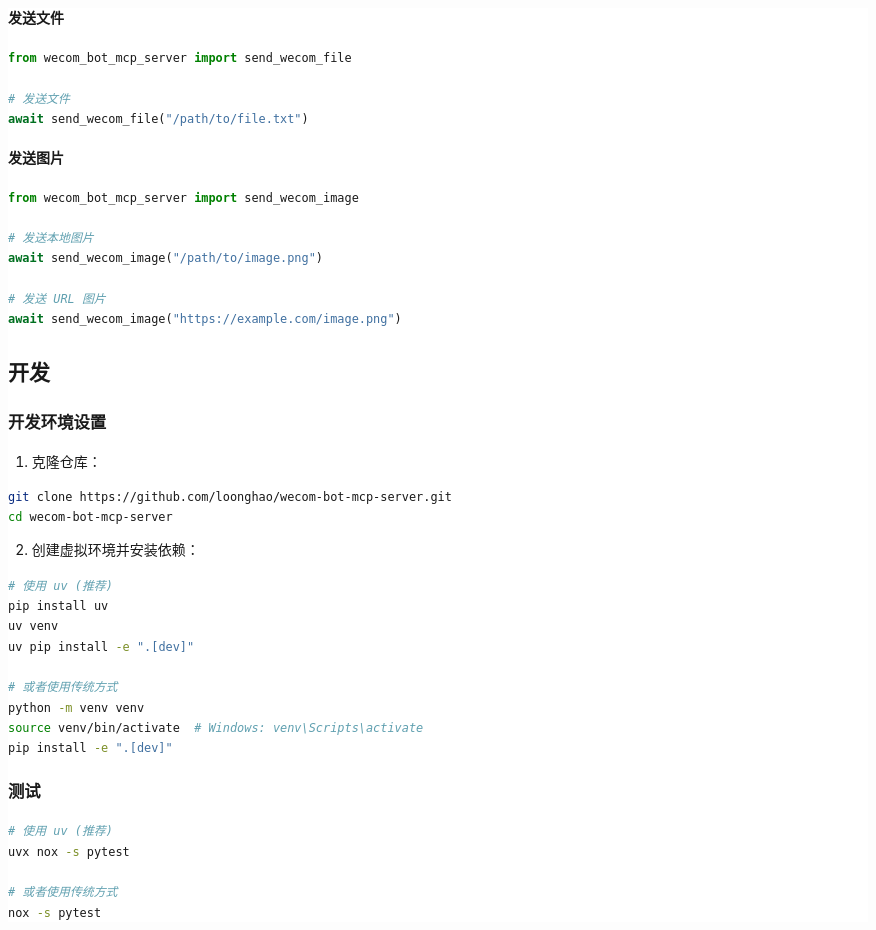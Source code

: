 #### 发送文件

```python
from wecom_bot_mcp_server import send_wecom_file

# 发送文件
await send_wecom_file("/path/to/file.txt")
```

#### 发送图片

```python
from wecom_bot_mcp_server import send_wecom_image

# 发送本地图片
await send_wecom_image("/path/to/image.png")

# 发送 URL 图片
await send_wecom_image("https://example.com/image.png")
```

## 开发

### 开发环境设置

1. 克隆仓库：
```bash
git clone https://github.com/loonghao/wecom-bot-mcp-server.git
cd wecom-bot-mcp-server
```

2. 创建虚拟环境并安装依赖：
```bash
# 使用 uv (推荐)
pip install uv
uv venv
uv pip install -e ".[dev]"

# 或者使用传统方式
python -m venv venv
source venv/bin/activate  # Windows: venv\Scripts\activate
pip install -e ".[dev]"
```

### 测试

```bash
# 使用 uv (推荐)
uvx nox -s pytest

# 或者使用传统方式
nox -s pytest
```
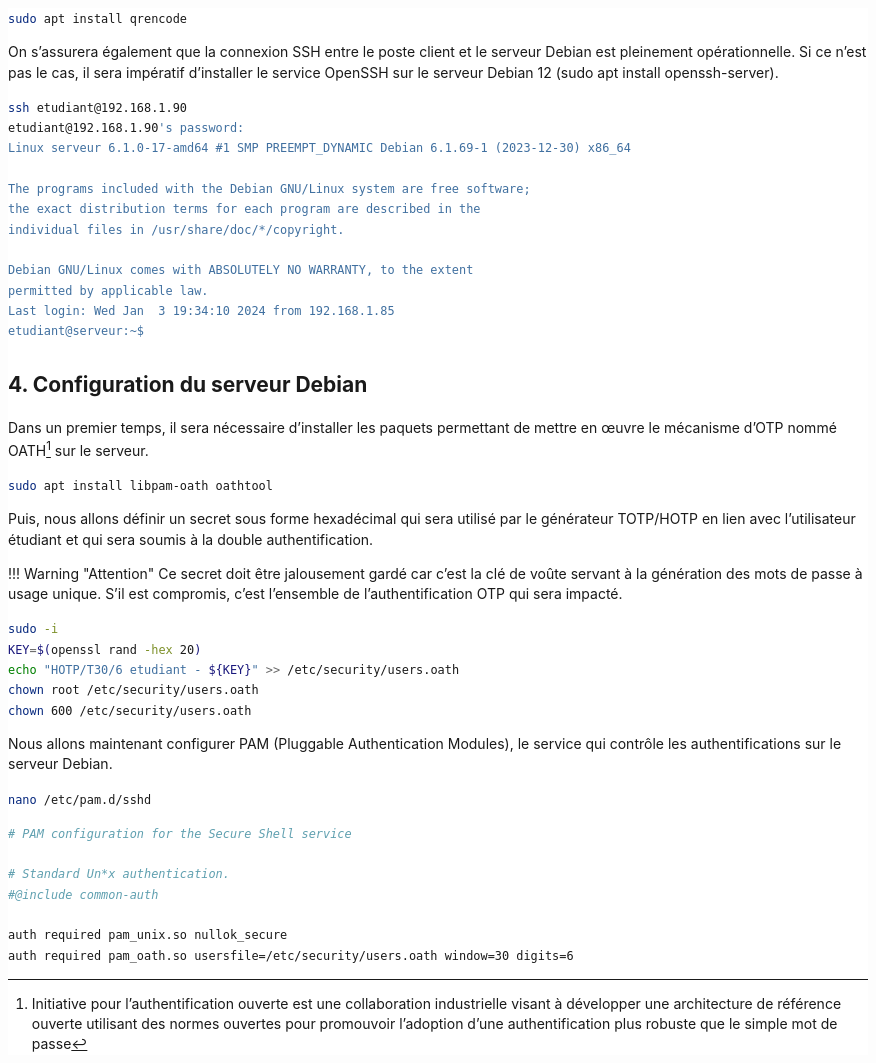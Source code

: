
 ```bash
sudo apt install qrencode
```

On s’assurera également que la connexion SSH entre le poste client et le serveur Debian est pleinement opérationnelle. Si ce n’est pas le cas, il sera impératif d’installer le service OpenSSH sur le serveur Debian 12 (sudo apt install openssh-server).

```bash
ssh etudiant@192.168.1.90
etudiant@192.168.1.90's password: 
Linux serveur 6.1.0-17-amd64 #1 SMP PREEMPT_DYNAMIC Debian 6.1.69-1 (2023-12-30) x86_64

The programs included with the Debian GNU/Linux system are free software;
the exact distribution terms for each program are described in the
individual files in /usr/share/doc/*/copyright.

Debian GNU/Linux comes with ABSOLUTELY NO WARRANTY, to the extent
permitted by applicable law.
Last login: Wed Jan  3 19:34:10 2024 from 192.168.1.85
etudiant@serveur:~$
```

## 4. Configuration du serveur Debian

Dans un premier temps, il sera nécessaire d’installer les paquets permettant de mettre en œuvre le mécanisme d’OTP nommé OATH[^2] sur le serveur.

```bash
sudo apt install libpam-oath oathtool
```

Puis, nous allons définir un secret sous forme hexadécimal qui sera utilisé par le générateur TOTP/HOTP en lien avec l’utilisateur étudiant et qui sera soumis à la double authentification.

!!! Warning  "Attention"
    Ce secret doit être jalousement gardé car c’est la clé de voûte servant à la génération des mots de passe à usage unique. S’il est compromis, c’est l’ensemble de l’authentification OTP qui sera impacté.

```bash
sudo -i
KEY=$(openssl rand -hex 20)
echo "HOTP/T30/6 etudiant - ${KEY}" >> /etc/security/users.oath
chown root /etc/security/users.oath 
chown 600 /etc/security/users.oath
```

Nous allons maintenant configurer PAM (Pluggable Authentication Modules), le service qui contrôle les authentifications sur le serveur Debian.

```bash
nano /etc/pam.d/sshd
```

```bash
# PAM configuration for the Secure Shell service

# Standard Un*x authentication.
#@include common-auth

auth required pam_unix.so nullok_secure
auth required pam_oath.so usersfile=/etc/security/users.oath window=30 digits=6
```


[^1]: Source - Wikipédia
[^2]: Initiative pour l’authentification ouverte est une collaboration industrielle visant à développer une architecture de référence ouverte utilisant des normes ouvertes pour promouvoir l’adoption d’une authentification plus robuste que le simple mot de passe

▬▬▬▬▬▬▬▬▬▬

About this task: Select from the material above each line in which the string "chown" appears, and list those lines.

Solution:
chown root /etc/security/users.oath 
chown 600 /etc/security/users.oath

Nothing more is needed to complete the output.